* WORK INSTRUCTIONS
Which lines in the records below include the word "pháp"? Report each of them in full.
---------------
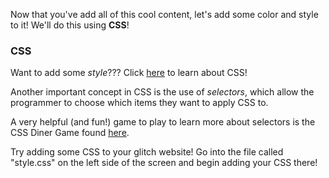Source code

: Now that you've add all of this cool content, let's add some color and style to it! We'll do this using **CSS**!

<h3>CSS</h3>
Want to add some <i>style</i>??? Click <a href="./introtocss/index.html" target="_blank" >here</a> to learn about CSS!<br>

Another important concept in CSS is the use of *selectors*, which allow the programmer to choose which items they want to apply CSS to. 

A very helpful (and fun!) game to play to learn more about selectors is the CSS Diner Game found [here](https://flukeout.github.io/).

Try adding some CSS to your glitch website! Go into the file called "style.css" on the left side of the screen and begin adding your CSS there!
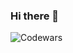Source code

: ### Hi there 👋

![Codewars](https://github.r2v.ch/codewars?user=wiqtoriaw&top_languages=true&stroke=%23b362ff&theme=gradient_purple_dark&hide_clan=true)

<!--
**wiqtoriaw/wiqtoriaw** is a ✨ _special_ ✨ repository because its `README.md` (this file) appears on your GitHub profile.

Here are some ideas to get you started:

- 🔭 I’m currently working on ...
- 🌱 I’m currently learning ...
- 👯 I’m looking to collaborate on ...
- 🤔 I’m looking for help with ...
- 💬 Ask me about ...
- 📫 How to reach me: ...
- 😄 Pronouns: ...
- ⚡ Fun fact: ...
-->
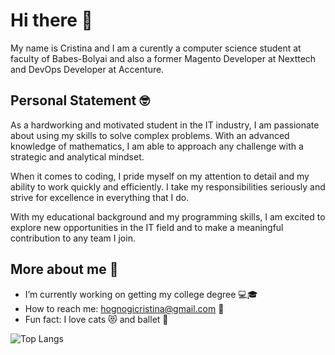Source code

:# Hi there 👋

My name is Cristina and I am a curently a computer science student at faculty of Babes-Bolyai and also a former Magento Developer at Nexttech and DevOps Developer at Accenture.

## Personal Statement 🤓
As a hardworking and motivated student in the IT industry, I am passionate about using my skills to solve complex problems. With an advanced knowledge of mathematics, I am able to approach any challenge with a strategic and analytical mindset.

When it comes to coding, I pride myself on my attention to detail and my ability to work quickly and efficiently. I take my responsibilities seriously and strive for excellence in everything that I do.

With my educational background and my programming skills, I am excited to explore new opportunities in the IT field and to make a meaningful contribution to any team I join.

## More about me 🥰
- I’m currently working on getting my college degree 💻🎓
- How to reach me: hognogicristina@gmail.com 📧
- Fun fact: I love cats 😻 and ballet 💃

![Top Langs](https://github-readme-stats.vercel.app/api/top-langs/?username=hognogicristina&theme=tokyonight&exclude_repo=andreeailie516.github.io&langs_count=8&hide=Assembly,Makefile&layout=compact)
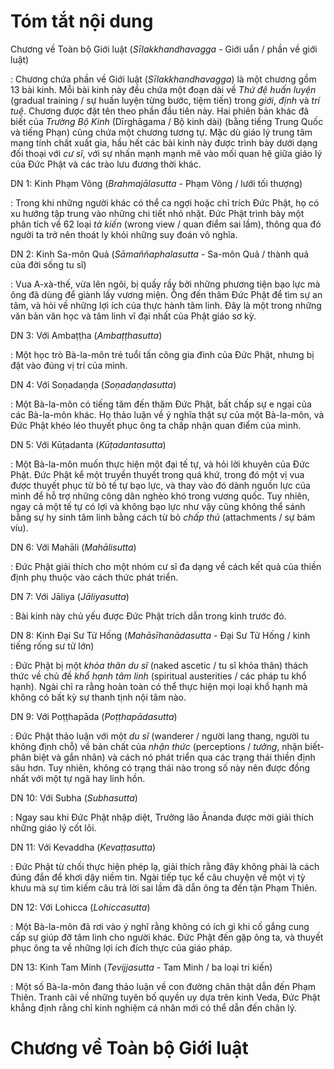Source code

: # Tóm tắt nội dung

Chương về Toàn bộ Giới luật (*Sīlakkhandhavagga* - Giới uẩn / phần về giới luật)

:   Chương chứa phần về Giới luật (*Sīlakkhandhavagga*) là một chương gồm 13 bài kinh. Mỗi bài kinh này đều chứa một đoạn dài về *Thứ đệ huấn luyện* (gradual training / sự huấn luyện từng bước, tiệm tiến) trong *giới*, *định* và *trí tuệ*. Chương được đặt tên theo phần đầu tiên này. Hai phiên bản khác đã biết của *Trường Bộ Kinh* (Dīrghāgama / Bộ kinh dài) (bằng tiếng Trung Quốc và tiếng Phạn) cũng chứa một chương tương tự. Mặc dù giáo lý trung tâm mang tính chất xuất gia, hầu hết các bài kinh này được trình bày dưới dạng đối thoại với *cư sĩ*, với sự nhấn mạnh mạnh mẽ vào mối quan hệ giữa giáo lý của Đức Phật và các trào lưu đương thời khác.

DN 1: Kinh Phạm Võng (*Brahmajālasutta* - Phạm Võng / lưới tối thượng)

:   Trong khi những người khác có thể ca ngợi hoặc chỉ trích Đức Phật, họ có xu hướng tập trung vào những chi tiết nhỏ nhặt. Đức Phật trình bày một phân tích về 62 loại *tà kiến* (wrong view / quan điểm sai lầm), thông qua đó người ta trở nên thoát ly khỏi những suy đoán vô nghĩa.

DN 2: Kinh Sa-môn Quả (*Sāmaññaphalasutta* - Sa-môn Quả / thành quả của đời sống tu sĩ)

:   Vua A-xà-thế, vừa lên ngôi, bị quấy rầy bởi những phương tiện bạo lực mà ông đã dùng để giành lấy vương miện. Ông đến thăm Đức Phật để tìm sự an tâm, và hỏi về những lợi ích của thực hành tâm linh. Đây là một trong những văn bản văn học và tâm linh vĩ đại nhất của Phật giáo sơ kỳ.

DN 3: Với Ambaṭṭha (*Ambaṭṭhasutta*)

:   Một học trò Bà-la-môn trẻ tuổi tấn công gia đình của Đức Phật, nhưng bị đặt vào đúng vị trí của mình.

DN 4: Với Soṇadaṇḍa (*Soṇadaṇḍasutta*)

:   Một Bà-la-môn có tiếng tăm đến thăm Đức Phật, bất chấp sự e ngại của các Bà-la-môn khác. Họ thảo luận về ý nghĩa thật sự của một Bà-la-môn, và Đức Phật khéo léo thuyết phục ông ta chấp nhận quan điểm của mình.

DN 5: Với Kūṭadanta (*Kūṭadantasutta*)

:   Một Bà-la-môn muốn thực hiện một đại tế tự, và hỏi lời khuyên của Đức Phật. Đức Phật kể một truyền thuyết trong quá khứ, trong đó một vị vua được thuyết phục từ bỏ tế tự bạo lực, và thay vào đó dành nguồn lực của mình để hỗ trợ những công dân nghèo khó trong vương quốc. Tuy nhiên, ngay cả một tế tự có lợi và không bạo lực như vậy cũng không thể sánh bằng sự hy sinh tâm linh bằng cách từ bỏ *chấp thủ* (attachments / sự bám víu).

DN 6: Với Mahāli (*Mahālisutta*)

:   Đức Phật giải thích cho một nhóm cư sĩ đa dạng về cách kết quả của thiền định phụ thuộc vào cách thức phát triển.

DN 7: Với Jāliya (*Jāliyasutta*)

:   Bài kinh này chủ yếu được Đức Phật trích dẫn trong kinh trước đó.

DN 8: Kinh Đại Sư Tử Hống (*Mahāsīhanādasutta* - Đại Sư Tử Hống / kinh tiếng rống sư tử lớn)

:   Đức Phật bị một *khỏa thân du sĩ* (naked ascetic / tu sĩ khỏa thân) thách thức về chủ đề *khổ hạnh tâm linh* (spiritual austerities / các pháp tu khổ hạnh). Ngài chỉ ra rằng hoàn toàn có thể thực hiện mọi loại khổ hạnh mà không có bất kỳ sự thanh tịnh nội tâm nào.

DN 9: Với Poṭṭhapāda (*Poṭṭhapādasutta*)

:   Đức Phật thảo luận với một *du sĩ* (wanderer / người lang thang, người tu không định chỗ) về bản chất của *nhận thức* (perceptions / *tưởng*, nhận biết-phân biệt và gắn nhãn) và cách nó phát triển qua các trạng thái thiền định sâu hơn. Tuy nhiên, không có trạng thái nào trong số này nên được đồng nhất với một tự ngã hay linh hồn.

DN 10: Với Subha (*Subhasutta*)

:   Ngay sau khi Đức Phật nhập diệt, Trưởng lão Ānanda được mời giải thích những giáo lý cốt lõi.

DN 11: Với Kevaddha (*Kevaṭṭasutta*)

:   Đức Phật từ chối thực hiện phép lạ, giải thích rằng đây không phải là cách đúng đắn để khơi dậy niềm tin. Ngài tiếp tục kể câu chuyện về một vị tỳ khưu mà sự tìm kiếm câu trả lời sai lầm đã dẫn ông ta đến tận Phạm Thiên.

DN 12: Với Lohicca (*Lohiccasutta*)

:   Một Bà-la-môn đã rơi vào ý nghĩ rằng không có ích gì khi cố gắng cung cấp sự giúp đỡ tâm linh cho người khác. Đức Phật đến gặp ông ta, và thuyết phục ông ta về những lợi ích đích thực của giáo pháp.

DN 13: Kinh Tam Minh (*Tevijjasutta* - Tam Minh / ba loại tri kiến)

:   Một số Bà-la-môn đang thảo luận về con đường chân thật dẫn đến Phạm Thiên. Tranh cãi về những tuyên bố quyền uy dựa trên kinh Veda, Đức Phật khẳng định rằng chỉ kinh nghiệm cá nhân mới có thể dẫn đến chân lý.

# Chương về Toàn bộ Giới luật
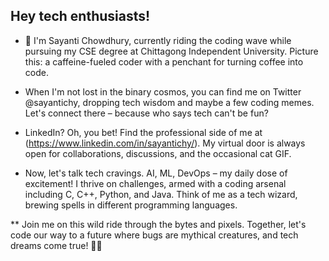 ## Hey tech enthusiasts! 

- 🚀 I'm Sayanti Chowdhury, currently riding the coding wave while pursuing my CSE degree at Chittagong Independent University. Picture this: a caffeine-fueled coder with a penchant for turning coffee into code.

- When I'm not lost in the binary cosmos, you can find me on Twitter @sayantichy, dropping tech wisdom and maybe a few coding memes. Let's connect there – because who says tech can't be fun?

- LinkedIn? Oh, you bet! Find the professional side of me at (https://www.linkedin.com/in/sayantichy/). My virtual door is always open for collaborations, discussions, and the occasional cat GIF.

- Now, let's talk tech cravings. AI, ML, DevOps – my daily dose of excitement! I thrive on challenges, armed with a coding arsenal including C, C++, Python, and Java. Think of me as a tech wizard, brewing spells in different programming languages.

** Join me on this wild ride through the bytes and pixels. Together, let's code our way to a future where bugs are mythical creatures, and tech dreams come true! 🚀✨
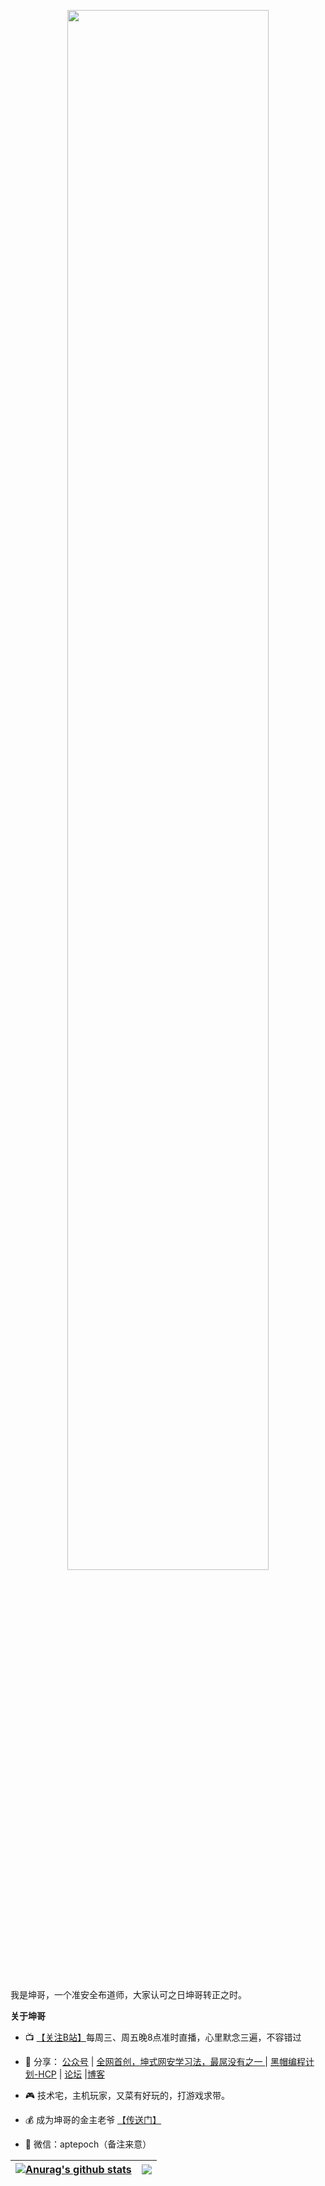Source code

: <p align="center"><a href="https://github.com/sechelper"><img width="80%" alt="" src="https://paper.static.secself.com/img/2023/05/09/gh-readme-header.png" /></a></p>

<br />

我是坤哥，一个准安全布道师，大家认可之日坤哥转正之时。

**关于坤哥**

- 📺 [【关注B站】](https://space.bilibili.com/1233892570)每周三、周五晚8点准时直播，心里默念三遍，不容错过

- 🚀 分享： <a href="https://paper.secself.com/img/qrcode/mp_qrcode2.png" target="view_window">公众号</a> |   [全网首创，坤式网安学习法，最屌没有之一 ](http://cybersecurity-guid.book.secself.com) | [黑帽编程计划-HCP](https://hcp.secself.com) | [论坛](https://secself.com/) |[博客](https://blog.sechelper.com/) 

- 🎮 技术宅，主机玩家，又菜有好玩的，打游戏求带。

- 💰 成为坤哥的金主老爷 <a href="http://show.secself.com" target="view_window">【传送门】</a>

- 💬 微信：aptepoch（备注来意） 

| <a href="https://github.com/sechelper/github-readme-stats"><img align="center" src="https://github-readme-stats.vercel.app/api?username=sechelper&show_icons=true&include_all_commits=true&theme=buefy&hide_border=true" alt="Anurag's github stats" /></a> | <a href="https://github.com/sechelper/github-readme-stats"><img align="center" src="https://github-readme-stats.vercel.app/api/top-langs/?username=sechelper&layout=compact&theme=buefy&hide_border=true" /></a> |
| ------------- | ------------- |
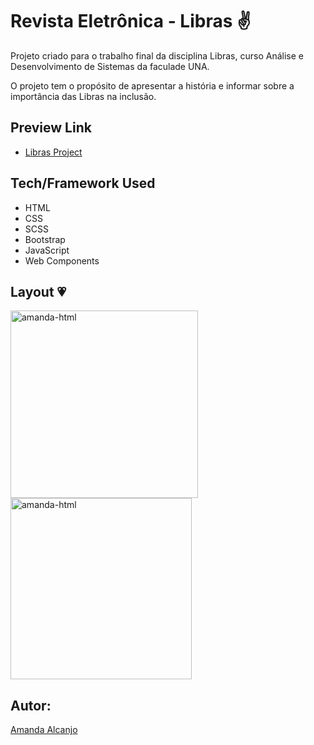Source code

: # Revista Eletrônica - Libras ✌️

<p>Projeto criado para o trabalho final da disciplina Libras, curso Análise e Desenvolvimento de Sistemas da faculade UNA. </p>
<p>O projeto tem o propósito de apresentar a história e informar sobre a importância das Libras na inclusão.</p>


## Preview Link
- [Libras Project](https://projeto-una2022-libras.netlify.app/)

## Tech/Framework Used
* HTML
* CSS
* SCSS
* Bootstrap
* JavaScript
* Web Components

## Layout 💗

<img align="centeer" alt="amanda-html" height="300" widht="300" src="https://user-images.githubusercontent.com/81193788/186457640-4c672ab6-62ae-4b67-9f1f-78b6f1bd9c6e.jpg"/>
<img align="centeer" alt="amanda-html" height="290" widht="290" src="https://user-images.githubusercontent.com/81193788/186457765-0f182693-30f9-4fcc-ab8c-c11feb39c8d0.jpg"/>

## Autor: 
[Amanda Alcanjo](https://portfolio-amandalcanjo.netlify.app/)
---------------
* SOLUTION
:   Đức Phật bị một *khỏa thân du sĩ* (naked ascetic / tu sĩ khỏa thân) thách thức về chủ đề *khổ hạnh tâm linh* (spiritual austerities / các pháp tu khổ hạnh). Ngài chỉ ra rằng hoàn toàn có thể thực hiện mọi loại khổ hạnh mà không có bất kỳ sự thanh tịnh nội tâm nào.
:   Một Bà-la-môn đã rơi vào ý nghĩ rằng không có ích gì khi cố gắng cung cấp sự giúp đỡ tâm linh cho người khác. Đức Phật đến gặp ông ta, và thuyết phục ông ta về những lợi ích đích thực của giáo pháp.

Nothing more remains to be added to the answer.